# [TASK INSTRUCTIONS]
Omitting all images, output the entries that follow exactly as written.

Data items

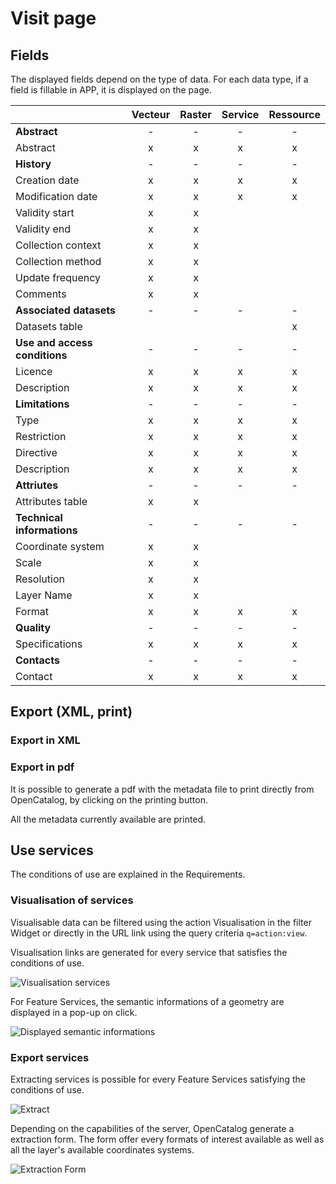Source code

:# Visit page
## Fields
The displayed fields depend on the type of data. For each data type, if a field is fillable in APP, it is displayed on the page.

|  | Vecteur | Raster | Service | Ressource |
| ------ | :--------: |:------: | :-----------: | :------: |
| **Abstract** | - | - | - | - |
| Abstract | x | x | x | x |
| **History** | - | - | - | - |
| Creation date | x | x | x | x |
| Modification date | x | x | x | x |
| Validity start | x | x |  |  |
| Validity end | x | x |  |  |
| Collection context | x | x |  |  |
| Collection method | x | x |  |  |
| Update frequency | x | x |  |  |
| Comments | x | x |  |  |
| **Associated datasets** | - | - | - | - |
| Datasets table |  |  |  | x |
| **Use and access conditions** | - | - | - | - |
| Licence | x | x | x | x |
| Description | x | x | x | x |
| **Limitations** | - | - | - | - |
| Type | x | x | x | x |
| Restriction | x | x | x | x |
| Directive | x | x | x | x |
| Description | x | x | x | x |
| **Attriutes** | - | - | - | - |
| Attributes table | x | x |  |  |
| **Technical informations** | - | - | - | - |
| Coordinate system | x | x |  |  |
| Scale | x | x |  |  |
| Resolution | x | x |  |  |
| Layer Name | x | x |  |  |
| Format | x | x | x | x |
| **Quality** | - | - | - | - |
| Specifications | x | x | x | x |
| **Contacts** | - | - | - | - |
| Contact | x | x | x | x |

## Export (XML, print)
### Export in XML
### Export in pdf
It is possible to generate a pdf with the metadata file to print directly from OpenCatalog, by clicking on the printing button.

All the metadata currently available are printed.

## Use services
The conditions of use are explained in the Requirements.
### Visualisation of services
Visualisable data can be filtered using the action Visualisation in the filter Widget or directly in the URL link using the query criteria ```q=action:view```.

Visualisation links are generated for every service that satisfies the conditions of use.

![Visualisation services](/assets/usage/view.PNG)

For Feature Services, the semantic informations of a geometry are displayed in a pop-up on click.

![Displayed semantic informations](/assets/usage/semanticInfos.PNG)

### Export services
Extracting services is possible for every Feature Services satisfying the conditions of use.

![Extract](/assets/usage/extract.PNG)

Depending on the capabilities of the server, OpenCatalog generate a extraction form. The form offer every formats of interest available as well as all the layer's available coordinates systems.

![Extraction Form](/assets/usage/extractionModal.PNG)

# [OUTPUT OF THE TASK]
Source code

:# Visit page
## Fields
The displayed fields depend on the type of data. For each data type, if a field is fillable in APP, it is displayed on the page.

|  | Vecteur | Raster | Service | Ressource |
| ------ | :--------: |:------: | :-----------: | :------: |
| **Abstract** | - | - | - | - |
| Abstract | x | x | x | x |
| **History** | - | - | - | - |
| Creation date | x | x | x | x |
| Modification date | x | x | x | x |
| Validity start | x | x |  |  |
| Validity end | x | x |  |  |
| Collection context | x | x |  |  |
| Collection method | x | x |  |  |
| Update frequency | x | x |  |  |
| Comments | x | x |  |  |
| **Associated datasets** | - | - | - | - |
| Datasets table |  |  |  | x |
| **Use and access conditions** | - | - | - | - |
| Licence | x | x | x | x |
| Description | x | x | x | x |
| **Limitations** | - | - | - | - |
| Type | x | x | x | x |
| Restriction | x | x | x | x |
| Directive | x | x | x | x |
| Description | x | x | x | x |
| **Attriutes** | - | - | - | - |
| Attributes table | x | x |  |  |
| **Technical informations** | - | - | - | - |
| Coordinate system | x | x |  |  |
| Scale | x | x |  |  |
| Resolution | x | x |  |  |
| Layer Name | x | x |  |  |
| Format | x | x | x | x |
| **Quality** | - | - | - | - |
| Specifications | x | x | x | x |
| **Contacts** | - | - | - | - |
| Contact | x | x | x | x |

## Export (XML, print)
### Export in XML
### Export in pdf
It is possible to generate a pdf with the metadata file to print directly from OpenCatalog, by clicking on the printing button.

All the metadata currently available are printed.

## Use services
The conditions of use are explained in the Requirements.
### Visualisation of services
Visualisable data can be filtered using the action Visualisation in the filter Widget or directly in the URL link using the query criteria ```q=action:view```.

Visualisation links are generated for every service that satisfies the conditions of use.

![Visualisation services](/assets/usage/view.PNG)

For Feature Services, the semantic informations of a geometry are displayed in a pop-up on click.

![Displayed semantic informations](/assets/usage/semanticInfos.PNG)

### Export services
Extracting services is possible for every Feature Services satisfying the conditions of use.

![Extract](/assets/usage/extract.PNG)

Depending on the capabilities of the server, OpenCatalog generate a extraction form. The form offer every formats of interest available as well as all the layer's available coordinates systems.

![Extraction Form](/assets/usage/extractionModal.PNG)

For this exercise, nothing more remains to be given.